FIGURE 8.22 Lateral aspect of the right knee with patella outlined and injection site drawn.
ANESTHESIA
- Local anesthesia of the skin using topical vapocoolant spray.
- (Optional) Local anesthesia and vasoconstriction of the skin and soft tissues may be augmented using an injection of 2 to 3 mL of 1% lidocaine with epinephrine (see Pearls).
EQUIPMENT
- (Optional) 5-mL syringe—for injected local tissue anesthesia
- 20- to 60-mL syringe—for aspiration
- 5-mL syringe—for injection of the anesthetic/corticosteroid mixture
- (Optional) 25-gauge, 1 in. needle—for local tissue anesthesia
- 18-gauge, 1½ in. needle—for aspiration
- (Optional) 2 to 3 mL of 1% lidocaine with epinephrine—for local tissue anesthesia
- 3 mL of 1% lidocaine without epinephrine—to dilute the corticosteroid
- 1 mL of the steroid solution (40 mg of triamcinolone acetonide)
- Viscosupplementation agent of choice—if indicated
- One alcohol prep pad
- Two povidone–iodine prep pads
- Sterile gauze pads
- Sterile adhesive bandage
- Nonsterile, clean chucks pad
TECHNIQUE
1. (Optional) Use ultrasound to image the knee joint structures using an adjacent, but separate, acoustic window. This allows separate imaging from the injection site so that there is no contamination from the ultrasound gel. Alternatively, the entire site may be prepped in an aseptic manner and sterile ultrasound gel utilized.
2. Create an aseptic insertion site by wiping with a single alcohol prep pad followed by two 10% povidone–iodine prep pads. Allow this site to completely dry by evaporation.
3. Achieve good local anesthesia by using topical vapocoolant spray.
4. (Optional) Using the no-touch technique, introduce the 25-gauge, 1 in. needle for local anesthesia at the insertion site. Inject 2 to 3 mL of 1% lidocaine with epinephrine to provide adequate local anesthesia. Deposit the anesthetic under the skin and in the soft tissue at the joint capsule.
5. Have the patient relax the quadriceps muscles; then, have an assistant apply pressure to the medial aspect of the patella in order to displace it laterally.
6. Position the 18-gauge, 1½ in. needle and syringe over the previously marked injection site in a medial direction and with the needle tip angled up underneath the patella and over the lateral femoral condyle.
7. Using the aseptic, no-touch technique, quickly introduce that needle at the insertion site.
8. Advance the needle medially underneath the patella and over the lateral femoral condyle until the needle tip is located in the joint capsule. Apply suction to the syringe while advancing the needle. The appearance of fluid in the syringe confirms that the joint capsule has been entered (Fig. 8.23). If fluid is aspirated, stop advancing the needle.

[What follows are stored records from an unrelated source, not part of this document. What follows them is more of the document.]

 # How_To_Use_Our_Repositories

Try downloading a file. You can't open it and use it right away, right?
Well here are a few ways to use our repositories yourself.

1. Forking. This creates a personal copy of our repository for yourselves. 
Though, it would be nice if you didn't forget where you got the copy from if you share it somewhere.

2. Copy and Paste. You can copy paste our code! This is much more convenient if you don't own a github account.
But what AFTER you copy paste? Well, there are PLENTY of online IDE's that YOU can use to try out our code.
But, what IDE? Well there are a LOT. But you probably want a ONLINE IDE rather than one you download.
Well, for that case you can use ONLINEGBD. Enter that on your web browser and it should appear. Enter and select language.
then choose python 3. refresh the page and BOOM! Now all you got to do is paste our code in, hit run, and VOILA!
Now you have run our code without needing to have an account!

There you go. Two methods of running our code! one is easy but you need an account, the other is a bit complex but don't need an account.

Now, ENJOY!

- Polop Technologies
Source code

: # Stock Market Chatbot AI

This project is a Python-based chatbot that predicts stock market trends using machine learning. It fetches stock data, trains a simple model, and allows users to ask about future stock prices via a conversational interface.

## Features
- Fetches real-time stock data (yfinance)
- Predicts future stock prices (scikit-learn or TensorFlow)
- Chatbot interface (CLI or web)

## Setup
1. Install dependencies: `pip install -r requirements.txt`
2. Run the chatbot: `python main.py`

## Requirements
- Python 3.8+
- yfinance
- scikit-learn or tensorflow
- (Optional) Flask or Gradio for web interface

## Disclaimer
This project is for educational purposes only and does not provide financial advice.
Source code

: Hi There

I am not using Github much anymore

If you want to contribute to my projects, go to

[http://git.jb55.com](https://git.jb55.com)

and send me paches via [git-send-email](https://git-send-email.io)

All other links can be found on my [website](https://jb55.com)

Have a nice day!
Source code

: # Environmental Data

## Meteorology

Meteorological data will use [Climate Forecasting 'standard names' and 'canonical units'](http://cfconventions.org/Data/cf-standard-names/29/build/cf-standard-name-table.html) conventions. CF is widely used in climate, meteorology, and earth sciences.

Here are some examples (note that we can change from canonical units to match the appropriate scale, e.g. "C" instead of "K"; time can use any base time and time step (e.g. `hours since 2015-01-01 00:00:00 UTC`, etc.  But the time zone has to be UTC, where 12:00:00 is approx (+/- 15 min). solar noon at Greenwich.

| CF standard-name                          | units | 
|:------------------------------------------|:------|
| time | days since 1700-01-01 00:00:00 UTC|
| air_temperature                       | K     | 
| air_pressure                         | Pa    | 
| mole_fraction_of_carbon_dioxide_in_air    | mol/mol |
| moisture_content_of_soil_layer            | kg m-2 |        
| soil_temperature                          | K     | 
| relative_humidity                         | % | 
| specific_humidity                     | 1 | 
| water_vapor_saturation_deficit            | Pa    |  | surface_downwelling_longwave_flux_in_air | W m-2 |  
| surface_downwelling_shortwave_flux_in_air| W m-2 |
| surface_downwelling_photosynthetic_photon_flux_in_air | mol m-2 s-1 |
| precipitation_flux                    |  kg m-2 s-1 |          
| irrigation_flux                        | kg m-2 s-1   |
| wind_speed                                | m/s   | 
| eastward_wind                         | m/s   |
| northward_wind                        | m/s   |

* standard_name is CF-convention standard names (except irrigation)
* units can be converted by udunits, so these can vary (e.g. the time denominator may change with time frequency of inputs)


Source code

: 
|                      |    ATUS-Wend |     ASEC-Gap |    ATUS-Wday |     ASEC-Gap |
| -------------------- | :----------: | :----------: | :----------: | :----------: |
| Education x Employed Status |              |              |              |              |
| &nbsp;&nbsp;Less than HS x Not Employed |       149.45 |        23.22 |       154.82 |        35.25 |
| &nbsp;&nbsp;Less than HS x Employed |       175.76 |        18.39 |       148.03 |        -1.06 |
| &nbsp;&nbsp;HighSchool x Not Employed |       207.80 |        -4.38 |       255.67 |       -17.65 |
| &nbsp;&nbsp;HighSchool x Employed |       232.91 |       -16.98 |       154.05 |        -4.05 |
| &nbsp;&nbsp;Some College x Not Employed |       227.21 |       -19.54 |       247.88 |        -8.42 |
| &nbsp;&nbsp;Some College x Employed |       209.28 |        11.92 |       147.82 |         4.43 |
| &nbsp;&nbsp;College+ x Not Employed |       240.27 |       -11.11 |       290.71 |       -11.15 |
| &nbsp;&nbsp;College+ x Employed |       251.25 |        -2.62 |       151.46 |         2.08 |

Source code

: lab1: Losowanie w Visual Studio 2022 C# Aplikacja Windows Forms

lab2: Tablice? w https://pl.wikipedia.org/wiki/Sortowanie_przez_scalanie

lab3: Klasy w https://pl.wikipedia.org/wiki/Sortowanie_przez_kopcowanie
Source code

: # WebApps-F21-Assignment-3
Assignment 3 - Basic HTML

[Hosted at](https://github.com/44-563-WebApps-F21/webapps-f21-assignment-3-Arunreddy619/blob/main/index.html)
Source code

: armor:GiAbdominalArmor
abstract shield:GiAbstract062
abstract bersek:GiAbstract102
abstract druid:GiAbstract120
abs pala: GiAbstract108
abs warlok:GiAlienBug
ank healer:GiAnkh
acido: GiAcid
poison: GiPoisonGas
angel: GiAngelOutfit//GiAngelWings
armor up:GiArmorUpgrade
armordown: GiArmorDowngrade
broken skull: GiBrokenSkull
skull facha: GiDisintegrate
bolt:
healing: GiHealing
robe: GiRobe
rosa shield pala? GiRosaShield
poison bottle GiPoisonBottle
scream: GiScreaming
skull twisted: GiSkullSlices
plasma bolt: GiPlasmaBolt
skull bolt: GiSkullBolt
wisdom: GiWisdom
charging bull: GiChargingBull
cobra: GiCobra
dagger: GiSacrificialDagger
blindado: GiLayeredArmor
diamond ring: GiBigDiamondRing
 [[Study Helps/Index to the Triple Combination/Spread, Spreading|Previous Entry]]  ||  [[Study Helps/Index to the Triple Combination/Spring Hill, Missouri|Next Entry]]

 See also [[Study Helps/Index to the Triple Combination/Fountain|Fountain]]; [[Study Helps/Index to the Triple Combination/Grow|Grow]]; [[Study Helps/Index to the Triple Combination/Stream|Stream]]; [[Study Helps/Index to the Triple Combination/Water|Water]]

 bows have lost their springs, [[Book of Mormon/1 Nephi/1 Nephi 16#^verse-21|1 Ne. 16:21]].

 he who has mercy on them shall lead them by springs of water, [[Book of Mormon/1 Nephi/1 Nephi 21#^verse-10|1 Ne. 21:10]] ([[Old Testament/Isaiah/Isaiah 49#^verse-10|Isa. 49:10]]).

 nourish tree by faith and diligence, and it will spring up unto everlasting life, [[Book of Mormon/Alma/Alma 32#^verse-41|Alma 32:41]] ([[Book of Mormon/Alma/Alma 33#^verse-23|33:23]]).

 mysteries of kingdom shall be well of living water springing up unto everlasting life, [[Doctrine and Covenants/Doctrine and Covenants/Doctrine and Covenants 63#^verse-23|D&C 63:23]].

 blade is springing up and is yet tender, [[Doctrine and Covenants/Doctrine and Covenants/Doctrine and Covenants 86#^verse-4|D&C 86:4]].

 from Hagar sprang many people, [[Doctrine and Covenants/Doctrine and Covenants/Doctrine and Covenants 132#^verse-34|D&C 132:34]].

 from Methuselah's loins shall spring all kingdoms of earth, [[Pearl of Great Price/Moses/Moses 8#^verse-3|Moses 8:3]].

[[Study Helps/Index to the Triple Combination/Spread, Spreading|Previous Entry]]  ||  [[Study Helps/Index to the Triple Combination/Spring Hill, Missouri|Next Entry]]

9. Multiple syringes may be required in order to drain all of the synovial fluid if a large effusion is present.
10. If injection following aspiration is elected, remove the large syringe from the 18-gauge needle and then attach the 5-mL syringe filled with the anesthetic/steroid solution or a proprietary glass syringe prefilled with viscosupplement.
11. Inject the anesthetic/steroid solution as a bolus into the knee joint capsule. The injected solution should flow smoothly into the joint space. If increased resistance is encountered, advance or withdraw the needle slightly, and confirm aspiration of a small amount of joint fluid before attempting further injection.
12. Following injection of the corticosteroid solution or viscosupplement, withdraw the needle.
13. Apply a sterile adhesive bandage.
14. Instruct the patient to move his or her knee through its full range of motion. This movement distributes the steroid solution throughout the knee joint.
15. Reexamine the knee in 5 min to confirm pain relief.